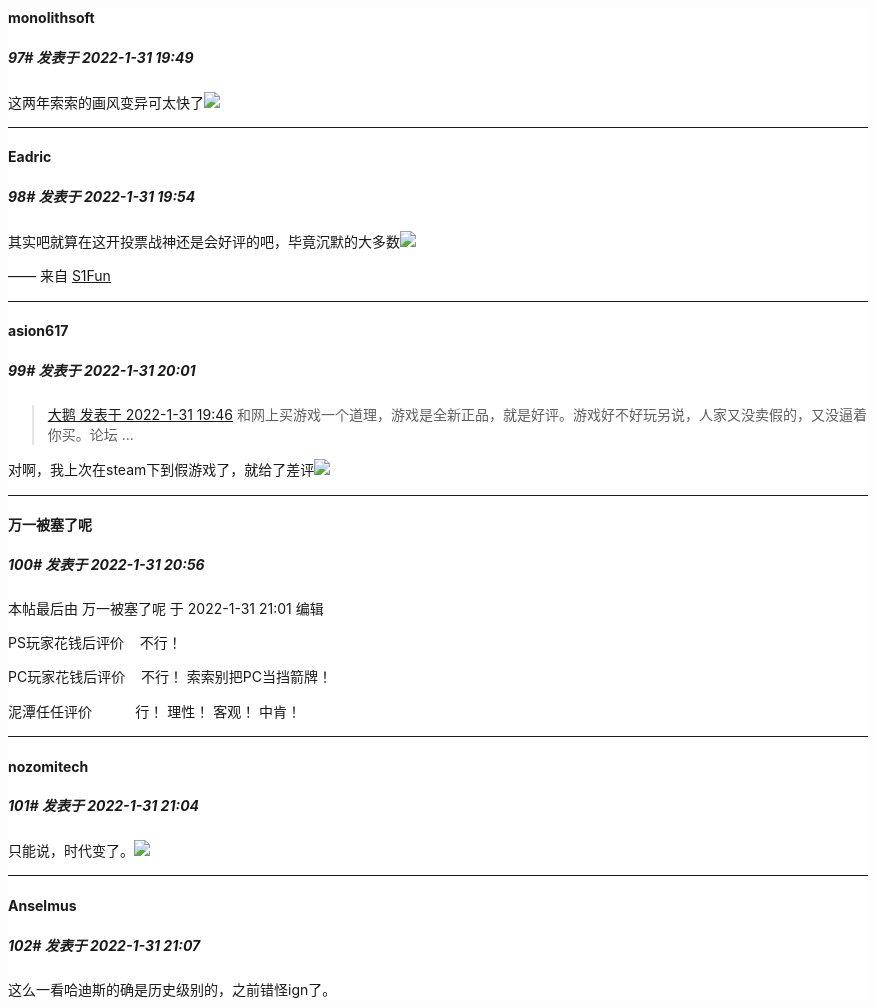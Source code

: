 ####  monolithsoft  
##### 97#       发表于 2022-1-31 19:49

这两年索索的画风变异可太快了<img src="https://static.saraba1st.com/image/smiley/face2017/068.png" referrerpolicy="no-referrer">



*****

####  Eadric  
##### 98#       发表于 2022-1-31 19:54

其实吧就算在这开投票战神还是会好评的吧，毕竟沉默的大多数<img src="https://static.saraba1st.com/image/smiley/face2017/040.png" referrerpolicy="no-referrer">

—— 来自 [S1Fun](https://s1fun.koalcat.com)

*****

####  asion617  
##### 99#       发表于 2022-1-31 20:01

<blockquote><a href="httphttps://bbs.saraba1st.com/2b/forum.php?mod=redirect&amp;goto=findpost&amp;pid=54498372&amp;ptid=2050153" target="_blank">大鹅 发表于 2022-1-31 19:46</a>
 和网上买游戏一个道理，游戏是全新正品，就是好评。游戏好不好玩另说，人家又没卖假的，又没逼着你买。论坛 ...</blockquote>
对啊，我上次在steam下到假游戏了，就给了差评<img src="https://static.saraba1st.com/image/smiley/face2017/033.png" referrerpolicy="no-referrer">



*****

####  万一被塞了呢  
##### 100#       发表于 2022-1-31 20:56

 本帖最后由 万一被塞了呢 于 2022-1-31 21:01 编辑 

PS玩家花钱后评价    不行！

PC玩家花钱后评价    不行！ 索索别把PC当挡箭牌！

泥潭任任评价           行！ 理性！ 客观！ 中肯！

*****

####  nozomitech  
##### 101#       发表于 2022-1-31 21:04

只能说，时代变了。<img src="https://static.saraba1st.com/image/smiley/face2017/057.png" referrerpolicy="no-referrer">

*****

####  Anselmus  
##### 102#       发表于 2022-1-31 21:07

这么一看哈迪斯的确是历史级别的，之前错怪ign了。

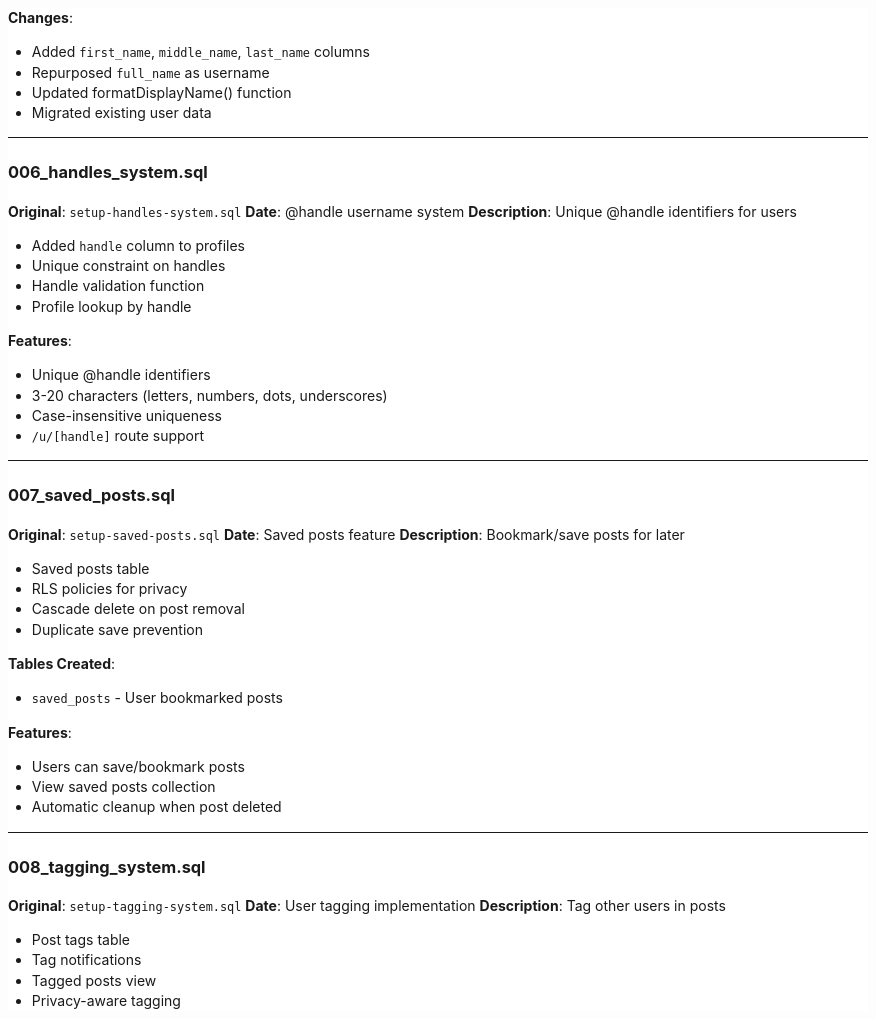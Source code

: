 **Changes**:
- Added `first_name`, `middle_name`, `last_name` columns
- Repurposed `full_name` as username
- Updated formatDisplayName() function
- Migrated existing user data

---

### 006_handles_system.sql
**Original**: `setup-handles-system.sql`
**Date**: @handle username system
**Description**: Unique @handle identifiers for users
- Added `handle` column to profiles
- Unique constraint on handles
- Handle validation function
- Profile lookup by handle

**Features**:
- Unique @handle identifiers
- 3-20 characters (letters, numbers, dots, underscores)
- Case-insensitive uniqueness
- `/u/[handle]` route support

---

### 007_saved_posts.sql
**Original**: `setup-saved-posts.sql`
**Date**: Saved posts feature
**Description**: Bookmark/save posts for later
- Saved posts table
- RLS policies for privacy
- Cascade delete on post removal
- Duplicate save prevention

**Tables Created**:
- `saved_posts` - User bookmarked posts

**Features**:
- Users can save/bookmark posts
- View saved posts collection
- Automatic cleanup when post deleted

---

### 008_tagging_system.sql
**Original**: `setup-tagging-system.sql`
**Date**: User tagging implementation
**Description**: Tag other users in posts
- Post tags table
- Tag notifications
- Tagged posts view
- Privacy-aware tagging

### Directions for this task
Every line above that holds the word "blockquote" should be copied out.

### Solution for this task
<blockquote><a href="httphttps://bbs.saraba1st.com/2b/forum.php?mod=redirect&amp;goto=findpost&amp;pid=54498372&amp;ptid=2050153" target="_blank">大鹅 发表于 2022-1-31 19:46</a>
 和网上买游戏一个道理，游戏是全新正品，就是好评。游戏好不好玩另说，人家又没卖假的，又没逼着你买。论坛 ...</blockquote>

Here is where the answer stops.